Controle bankreferentie

Bankreferentienummers, ongeacht of deze handmatig zijn ingevoerd of zijn gegenereerd, worden gecontroleerd met het geselecteerde proefalgoritme.

  • 10-proef

    LN gebruikt het Noorse 10-proefalgoritme om bankreferentienummers te controleren. Als u dit default proefalgoritme wilt overschrijven, voegt u de operator < toe aan het einde van het opgegeven of gegenereerde getal.

  • 11-proef

    LN gebruikt het Noorse 11-proefalgoritme om bankreferentienummers te controleren. Als u dit default proefalgoritme wilt overschrijven, voegt u de operator > toe aan het einde van het opgegeven of gegenereerde getal.

  • Proef Finland

    LN gebruikt het Finse proefalgoritme om bankreferentienummers te controleren. Er wordt geen operator toegevoegd aan het einde van het opgegeven of gegenereerde getal.

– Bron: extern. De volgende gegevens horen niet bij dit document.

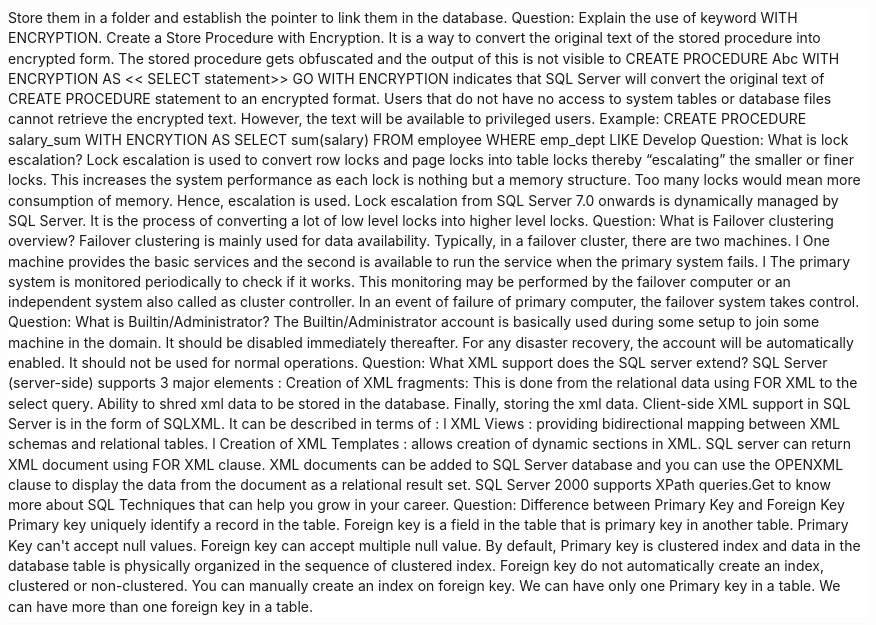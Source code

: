 Store them in a folder and establish the pointer to link them in the database.
Question: Explain the use of keyword WITH ENCRYPTION. Create a Store Procedure with Encryption.
It is a way to convert the original text of the stored procedure into encrypted form. The stored procedure gets obfuscated and the output of this is not visible to
CREATE PROCEDURE Abc WITH ENCRYPTION AS
<< SELECT statement>>
GO
WITH ENCRYPTION indicates that SQL Server will convert the original text of CREATE PROCEDURE statement to an encrypted format. Users that do not have no access to system tables or database files cannot retrieve the encrypted text. However, the text will be available to privileged users.
Example:
CREATE PROCEDURE salary_sum WITH ENCRYTION
AS
SELECT sum(salary) FROM employee WHERE emp_dept LIKE Develop
Question: What is lock escalation?
Lock escalation is used to convert row locks and page locks into table locks thereby “escalating” the smaller or finer locks. This increases the system performance as each lock is nothing but a memory structure. Too many locks would mean more consumption of memory. Hence, escalation is used.
Lock escalation from SQL Server 7.0 onwards is dynamically managed by SQL Server. It is the process of converting a lot of low level locks into higher level locks.
Question: What is Failover clustering overview?
Failover clustering is mainly used for data availability. Typically, in a failover cluster, there are two machines.
l	One machine provides the basic services and the second is available to run the service when the primary system fails.
l	The primary system is monitored periodically to check if it works. This monitoring may be performed by the failover computer or an independent system also called as cluster controller. In an event of failure of primary computer, the failover system takes control.
Question: What is Builtin/Administrator?
The Builtin/Administrator account is basically used during some setup to join some machine in the domain. It should be disabled immediately thereafter. For any disaster recovery, the account will be automatically enabled. It should not be used for normal operations.
Question: What XML support does the SQL server extend?
SQL Server (server-side) supports 3 major elements :
Creation of XML fragments: This is done from the relational data using FOR XML to the select query.
Ability to shred xml data to be stored in the database.
Finally, storing the xml data.
Client-side XML support in SQL Server is in the form of SQLXML. It can be described in terms of :
l	XML Views : providing bidirectional mapping between XML schemas and relational tables.
l	Creation of XML Templates : allows creation of dynamic sections in XML.
SQL server can return XML document using FOR XML clause. XML documents can be added to SQL Server database and you can use the OPENXML clause to display the data from the document as a relational result set. SQL Server 2000 supports XPath queries.Get to know more about SQL Techniques that can help you grow in your career.
Question: Difference between Primary Key and Foreign Key
Primary key uniquely identify a record in the table.
Foreign key is a field in the table that is primary key in another table.
Primary Key can't accept null values.
Foreign key can accept multiple null value.
By default, Primary key is clustered index and data in the database table is physically organized in the sequence of clustered index.
Foreign key do not automatically create an index, clustered or non-clustered. You can manually create an index on foreign key.
We can have only one Primary key in a table.
We can have more than one foreign key in a table.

  • Modulo 10 (recursieve) proef

    LN gebruikt het Zwitserse proefalgoritme om bankreferentienummers te controleren. Er wordt geen operator toegevoegd aan het einde van het opgegeven of gegenereerde getal.

  • 10- of 11-proef

    LN gebruikt eerst het algoritme 10-proef. Als deze controle mislukt, wordt het algoritme 11-proef gebruikt. Een van deze controles moet slagen. Er wordt geen operator toegevoegd aan het einde van het opgegeven of gegenereerde getal.

  • Geen controle

    LN controleert geen bankreferentienummers. De operator - wordt toegevoegd aan het einde van het opgegeven of gegenereerde getal. U kunt deze optie gebruiken voor bankreferentienummers die niet kunnen worden gecontroleerd met de beschikbare proefalgoritmen.

  • Niet van toepassing

    De functionaliteit voor bankreferentienummers is niet beschikbaar.